Abaddon's skills as a newspaperman were limited. After an apprenticeship under trying conditions, he'd learned that, without exception, to control the word was to have power, a power to be reckoned with, even feared, if need be.
But he was not alone in this knowledge, and there would be others to come, others with backing and money. If he could be first, there before anyone else, selling his papers on that day, he would have an advantage.
Running his fingers through his hair, he opened the suitcase hidden between the stacks of poles, pulling out a copy of The Capital City. Predated, and in bold letters, it read, "Guthrie, 1889, Born in a Day, Destined for Glory." At the bottom it was signed, Abaddon Damon, Editor, The Capital City. Now but a single sheet, it would someday command all who fell under its spell. This was his vision. This was his plan, his promise, and no man would stand in his way.

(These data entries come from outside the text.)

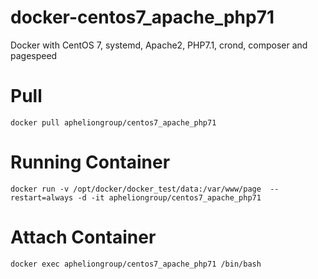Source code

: # docker-centos7_apache_php71
Docker with CentOS 7, systemd, Apache2, PHP7.1, crond, composer and pagespeed

# Pull

```
docker pull apheliongroup/centos7_apache_php71
```

# Running Container

```
docker run -v /opt/docker/docker_test/data:/var/www/page  --restart=always -d -it apheliongroup/centos7_apache_php71
```

# Attach Container

```
docker exec apheliongroup/centos7_apache_php71 /bin/bash
```
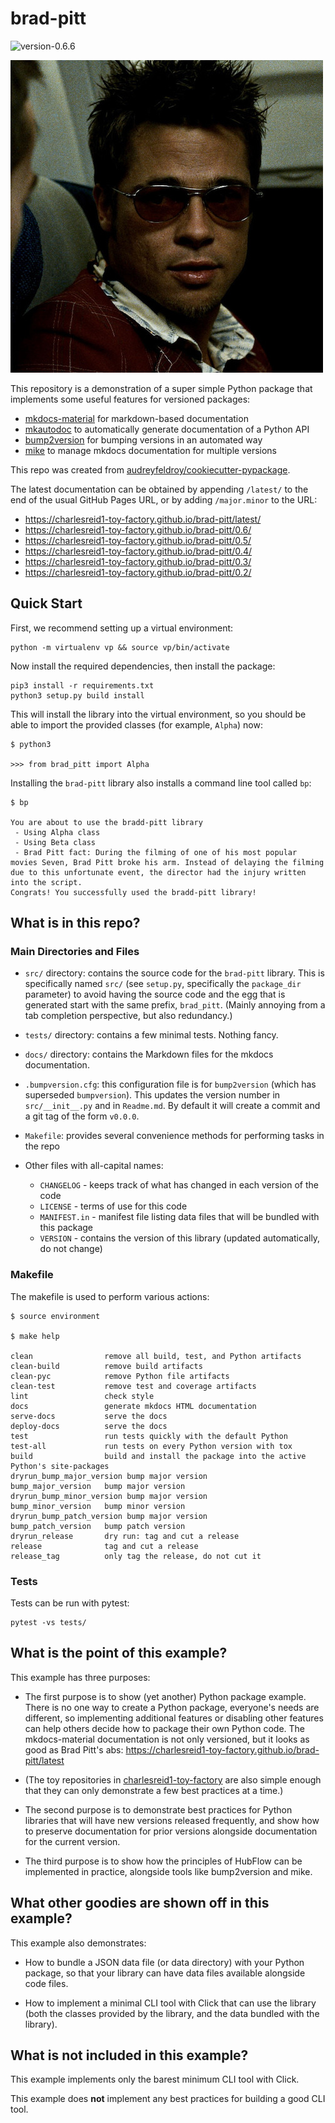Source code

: # brad-pitt

<img alt="version-0.6.6" src="https://img.shields.io/badge/version-0.6.6-orange" />

![Brad Pitt](docs/img/brad.jpg)

This repository is a demonstration of a super simple Python
package that implements some useful features for versioned
packages:

* [mkdocs-material](https://squidfunk.github.io/mkdocs-material/)
  for markdown-based documentation
* [mkautodoc](https://github.com/tomchristie/mkautodoc)
  to automatically generate documentation of a Python API
* [bump2version](https://github.com/c4urself/bump2version/)
  for bumping versions in an automated way
* [mike](https://github.com/jimporter/mike)
  to manage mkdocs documentation for multiple versions

This repo was created from 
[audreyfeldroy/cookiecutter-pypackage](https://github.com/audreyfeldroy/cookiecutter-pypackage).

The latest documentation can be obtained by appending `/latest/` to the end of the usual
GitHub Pages URL, or by adding `/major.minor` to the URL:

* <https://charlesreid1-toy-factory.github.io/brad-pitt/latest/>
* <https://charlesreid1-toy-factory.github.io/brad-pitt/0.6/>
* <https://charlesreid1-toy-factory.github.io/brad-pitt/0.5/>
* <https://charlesreid1-toy-factory.github.io/brad-pitt/0.4/>
* <https://charlesreid1-toy-factory.github.io/brad-pitt/0.3/>
* <https://charlesreid1-toy-factory.github.io/brad-pitt/0.2/>

## Quick Start

First, we recommend setting up a virtual environment:

```
python -m virtualenv vp && source vp/bin/activate
```

Now install the required dependencies, then install the package:

```
pip3 install -r requirements.txt
python3 setup.py build install
```

This will install the library into the virtual environment, so you should
be able to import the provided classes (for example, `Alpha`) now:

```
$ python3

>>> from brad_pitt import Alpha
```

Installing the `brad-pitt` library also installs a command line tool
called `bp`:

```
$ bp

You are about to use the bradd-pitt library
 - Using Alpha class
 - Using Beta class
 - Brad Pitt fact: During the filming of one of his most popular movies Seven, Brad Pitt broke his arm. Instead of delaying the filming due to this unfortunate event, the director had the injury written into the script.
Congrats! You successfully used the bradd-pitt library!
```

## What is in this repo?

### Main Directories and Files

* `src/` directory: contains the source code for the `brad-pitt` library.
  This is specifically named `src/` (see `setup.py`, specifically the
  `package_dir` parameter) to avoid having the source code and the
  egg that is generated start with the same prefix, `brad_pitt`.
  (Mainly annoying from a tab completion perspective, but also redundancy.)

* `tests/` directory: contains a few minimal tests. Nothing fancy.

* `docs/` directory: contains the Markdown files for the mkdocs documentation.

* `.bumpversion.cfg`: this configuration file is for `bump2version` (which has
  superseded `bumpversion`). This updates the version number in `src/__init__.py`
  and in `Readme.md`. By default it will create a commit and a git tag of the form
  `v0.0.0`.

* `Makefile`: provides several convenience methods for performing tasks in the repo

* Other files with all-capital names:
    * `CHANGELOG` - keeps track of what has changed in each version of the code
    * `LICENSE` - terms of use for this code
    * `MANIFEST.in` - manifest file listing data files that will be bundled with this package
    * `VERSION` - contains the version of this library (updated automatically, do not change)

### Makefile

The makefile is used to perform various actions:

```
$ source environment

$ make help

clean                remove all build, test, and Python artifacts
clean-build          remove build artifacts
clean-pyc            remove Python file artifacts
clean-test           remove test and coverage artifacts
lint                 check style
docs                 generate mkdocs HTML documentation
serve-docs           serve the docs
deploy-docs          serve the docs
test                 run tests quickly with the default Python
test-all             run tests on every Python version with tox
build                build and install the package into the active Python's site-packages
dryrun_bump_major_version bump major version
bump_major_version   bump major version
dryrun_bump_minor_version bump major version
bump_minor_version   bump minor version
dryrun_bump_patch_version bump major version
bump_patch_version   bump patch version
dryrun_release       dry run: tag and cut a release
release              tag and cut a release
release_tag          only tag the release, do not cut it
```

### Tests

Tests can be run with pytest:

```
pytest -vs tests/
```


## What is the point of this example?

This example has three purposes:

* The first purpose is to show (yet another) Python package example. There is no one
  way to create a Python package, everyone's needs are different, so implementing
  additional features or disabling other features can help others decide how to
  package their own Python code.
  The mkdocs-material documentation is not only versioned, but it looks as good as
  Brad Pitt's abs:
  <https://charlesreid1-toy-factory.github.io/brad-pitt/latest>

* (The toy repositories in [charlesreid1-toy-factory](https://github.com/charlesreid1-toy-factory/)
  are also simple enough that they can only demonstrate a few best practices at a time.)

* The second purpose is to demonstrate best practices for Python libraries that will have
  new versions released frequently, and show how to preserve documentation for prior
  versions alongside documentation for the current version.

* The third purpose is to show how the principles of HubFlow can be implemented in practice,
  alongside tools like bump2version and mike.


## What other goodies are shown off in this example?

This example also demonstrates:

* How to bundle a JSON data file (or data directory) with your Python package, so that
  your library can have data files available alongside code files.

* How to implement a minimal CLI tool with Click that can use the library (both the classes
  provided by the library, and the data bundled with the library).


## What is not included in this example?

This example implements only the barest minimum CLI tool with Click.

This example does **not** implement any best practices for building a good CLI tool.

At no small cost, he'd paid to smuggle a Washington Press into the Territory in a freight-car load of railroad ties. It was hidden near Cottonwood Creek under a tree split by lightning, at least so they'd told him, and covered with brush and rocks.
In his luggage was a small cache of salvaged type. By doubling up on the function of letters, he could manage for awhile, but it was newsprint that worried him most. Until a supply line was established, finding paper would be difficult indeed.
Leaning against the poles, he rested a moment before sifting through the articles of clothing, dropping the silver coins into his pocket, their weight cool against his leg. He'd paid the last of his own money to the brakeman for a slow signal at Guthrie station. Without it, jumping would be dangerous, with the risk of losing his gear, even his life. If there was one thing he'd learned, it was that everything could be had in the Territory, with proper payment.
From somewhere in the car, a thump resounded, and he held his breath to listen, his heart pounding in his ears. Perhaps it was the shifting of the load or the lurching against misaligned track.
The wheels clacked hollow as the train moved onto a bridge, moonlight shimmering on the water below, tributaries braiding through the sand, separating, and joining, and separating again. He guessed it to be the Cimarron, whose proclivity for salt and quicksand was well known among Texas cattlemen.
Guthrie station could not be far, and he fell to packing his gear. Three blasts of the engine's whistle, and the train would slow for one minute, enough time for him to throw off his things and jump. With luck, he'd locate a Guthrie town lot, remain hidden until the signal, and then make his claim.
The train slowed from the pull of the grade, and he steadied himself against the poles, listening for the blast of the whistle.
Holding the stolen medical bag to the light, he took a last look. It was old and worn from use, but of leather and sturdy in design. Embossed on the bottom was a signature, "Joseph McReynolds, M.D., Seventh Cavalry, U.S. Army."
Deciding to keep it, he dumped in the loose type and secured the leather straps before packing it away in the suitcase given to him by his mother.